Prosecutors, Regulators Close to Making Libor Arrests
U.S. prosecutors and European regulators are close to arresting individual traders and charging them with colluding to manipulate global benchmark interest rates, according to people familiar with a sweeping investigation into the rate-rigging scandal.
Federal prosecutors in Washington, D.C., have recently contacted lawyers representing some of the individuals under suspicion to notify them that criminal charges and arrests could be imminent, said two of those sources who asked not to be identified because the investigation is ongoing.
Defense lawyers, some of whom represent individuals under suspicion, said prosecutors have indicated they plan to begin making arrests and filing criminal charges in the next few weeks. In long-running financial investigations it is not uncommon for prosecutors to contact defense lawyers for individuals before filing charges to offer them a chance to cooperate or take a plea, these lawyer said.

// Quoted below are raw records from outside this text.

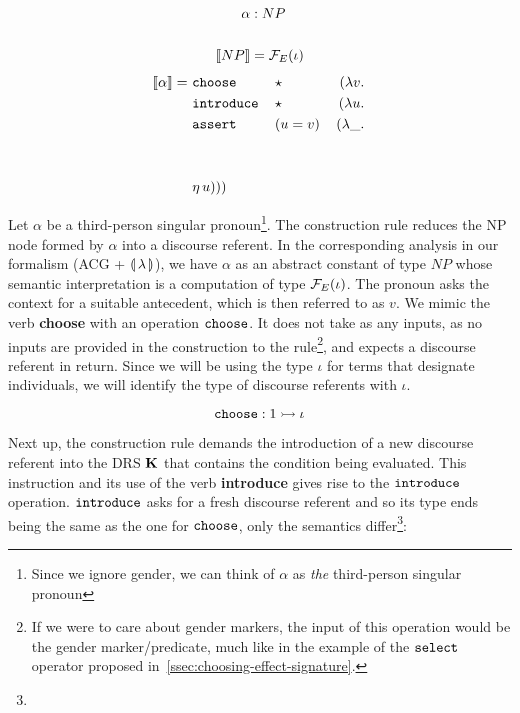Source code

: \begin{minipage}{0.63\textwidth}
\crprobox
\end{minipage}
\begin{minipage}{0.36\textwidth}
\vspace{0.4cm}
\begin{align*}
\alpha &: NP \\ \\
\llbracket NP \rrbracket &= \mathcal{F}_E(\iota)
\end{align*}
\vspace{0.1cm}
\begin{align*}
\llbracket \alpha \rrbracket =\ & \mathtt{choose}\,&&\star\, &(\lambda v.\,  \\
                & \mathtt{introduce}\,&&\star\, &(\lambda u.\,  \\
                & \mathtt{assert}\,&&(u = v)\, &(\lambda \_.\,  \\
                \\ \\
                & \eta\,u)))
\end{align*}
\end{minipage}

\vspace{3mm}

Let $\alpha$ be a third-person singular pronoun\footnote{Since we ignore
  gender, we can think of $\alpha$ as \emph{the} third-person singular
  pronoun}. The construction rule reduces the NP node formed by $\alpha$
into a discourse referent. In the corresponding analysis in our formalism
(ACG + $\llparenthesis \, \lambda \, \rrparenthesis$), we have $\alpha$ as an abstract constant of
type $NP$ whose semantic interpretation is a computation of type
$\mathcal{F}_E(\iota)$. The pronoun asks the context for a suitable antecedent,
which is then referred to as $v$. We mimic the verb \textbf{choose} with an
operation $\mathtt{choose}$. It does not take as any inputs, as no inputs are
provided in the construction to the rule\footnote{If we were to care about
  gender markers, the input of this operation would be the gender
  marker/predicate, much like in the example of the $\mathtt{select}$ operator
  proposed in~\ref{ssec:choosing-effect-signature}.}, and expects a
discourse referent in return. Since we will be using the type $\iota$ for
terms that designate individuals, we will identify the type of discourse
referents with $\iota$.

$$
\mathtt{choose} : 1 \rightarrowtail \iota
$$

Next up, the construction rule demands the introduction of a new discourse
referent into the DRS $\mathbf{K}$ that contains the condition being
evaluated. This instruction and its use of the verb \textbf{introduce}
gives rise to the $\mathtt{introduce}$ operation. $\mathtt{introduce}$ asks for a
fresh discourse referent and so its type ends being the same as the one for
$\mathtt{choose}$, only the semantics differ\footnote{}:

The prospect of charges and arrests of individuals means that prosecutors are getting a fuller picture of how traders at major banks allegedly sought to influence the London Interbank Offered Rate, or Libor, and other global rates that underpin hundreds of trillions of dollars in assets. The criminal charges would come alongside efforts by regulators to punish major banks with fines, and could show that the alleged activity was not rampant in the banks.
“The individual criminal charges have no impact on the regulatory moves against the banks,” said a European source familiar with the matter. “But banks are hoping that at least regulators will see that the scandal was mainly due to individual misbehavior of a gang of traders.”
In Europe, financial regulators are focusing on a ring of traders from several European banks who allegedly sought to rig benchmark interest rates such as Libor, said the European source familiar with the investigation in Europe.
The source, who did not want to be identified because the investigation is ongoing, said regulators are checking through emails among a group of traders and believe they are now close to piecing together a picture of how they allegedly conspired to make money by manipulating the rates. The rates are set daily based on an average of estimates supplied by a panel of banks.
“More than a handful of traders at different banks are involved,” said the source familiar with the investigation by European regulators.